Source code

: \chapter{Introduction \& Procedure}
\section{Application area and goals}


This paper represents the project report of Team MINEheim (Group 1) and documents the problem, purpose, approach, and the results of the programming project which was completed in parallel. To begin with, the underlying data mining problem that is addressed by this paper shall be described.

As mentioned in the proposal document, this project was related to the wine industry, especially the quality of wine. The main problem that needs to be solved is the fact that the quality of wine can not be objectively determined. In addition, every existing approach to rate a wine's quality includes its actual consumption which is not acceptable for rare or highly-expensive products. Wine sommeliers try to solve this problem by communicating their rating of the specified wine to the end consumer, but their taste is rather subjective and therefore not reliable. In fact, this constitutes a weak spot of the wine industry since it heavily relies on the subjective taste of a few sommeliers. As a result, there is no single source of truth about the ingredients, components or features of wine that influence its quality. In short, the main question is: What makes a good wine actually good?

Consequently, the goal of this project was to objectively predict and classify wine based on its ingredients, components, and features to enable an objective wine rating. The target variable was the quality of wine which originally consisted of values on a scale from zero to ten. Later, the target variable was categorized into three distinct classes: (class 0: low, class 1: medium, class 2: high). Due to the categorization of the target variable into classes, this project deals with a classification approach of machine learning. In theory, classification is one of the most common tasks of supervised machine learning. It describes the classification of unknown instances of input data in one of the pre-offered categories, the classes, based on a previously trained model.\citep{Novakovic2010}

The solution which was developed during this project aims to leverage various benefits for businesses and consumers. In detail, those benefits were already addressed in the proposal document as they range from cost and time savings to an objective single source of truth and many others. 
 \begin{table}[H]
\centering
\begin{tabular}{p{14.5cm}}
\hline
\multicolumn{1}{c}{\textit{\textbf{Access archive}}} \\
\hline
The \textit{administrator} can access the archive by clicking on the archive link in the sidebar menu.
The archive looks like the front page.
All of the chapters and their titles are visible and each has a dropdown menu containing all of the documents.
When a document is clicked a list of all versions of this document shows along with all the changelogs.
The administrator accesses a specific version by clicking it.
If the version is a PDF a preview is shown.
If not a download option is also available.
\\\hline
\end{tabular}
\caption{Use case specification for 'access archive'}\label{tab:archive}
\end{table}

****************

WHAT YOU NEED TO DO - All of the records above should be copied exactly.

FINAL ANSWER -
Source code

: \chapter{Introduction \& Procedure}
\section{Application area and goals}


This paper represents the project report of Team MINEheim (Group 1) and documents the problem, purpose, approach, and the results of the programming project which was completed in parallel. To begin with, the underlying data mining problem that is addressed by this paper shall be described.

As mentioned in the proposal document, this project was related to the wine industry, especially the quality of wine. The main problem that needs to be solved is the fact that the quality of wine can not be objectively determined. In addition, every existing approach to rate a wine's quality includes its actual consumption which is not acceptable for rare or highly-expensive products. Wine sommeliers try to solve this problem by communicating their rating of the specified wine to the end consumer, but their taste is rather subjective and therefore not reliable. In fact, this constitutes a weak spot of the wine industry since it heavily relies on the subjective taste of a few sommeliers. As a result, there is no single source of truth about the ingredients, components or features of wine that influence its quality. In short, the main question is: What makes a good wine actually good?

Consequently, the goal of this project was to objectively predict and classify wine based on its ingredients, components, and features to enable an objective wine rating. The target variable was the quality of wine which originally consisted of values on a scale from zero to ten. Later, the target variable was categorized into three distinct classes: (class 0: low, class 1: medium, class 2: high). Due to the categorization of the target variable into classes, this project deals with a classification approach of machine learning. In theory, classification is one of the most common tasks of supervised machine learning. It describes the classification of unknown instances of input data in one of the pre-offered categories, the classes, based on a previously trained model.\citep{Novakovic2010}

The solution which was developed during this project aims to leverage various benefits for businesses and consumers. In detail, those benefits were already addressed in the proposal document as they range from cost and time savings to an objective single source of truth and many others. 
 \begin{table}[H]
\centering
\begin{tabular}{p{14.5cm}}
\hline
\multicolumn{1}{c}{\textit{\textbf{Access archive}}} \\
\hline
The \textit{administrator} can access the archive by clicking on the archive link in the sidebar menu.
The archive looks like the front page.
All of the chapters and their titles are visible and each has a dropdown menu containing all of the documents.
When a document is clicked a list of all versions of this document shows along with all the changelogs.
The administrator accesses a specific version by clicking it.
If the version is a PDF a preview is shown.
If not a download option is also available.
\\\hline
\end{tabular}
\caption{Use case specification for 'access archive'}\label{tab:archive}
\end{table}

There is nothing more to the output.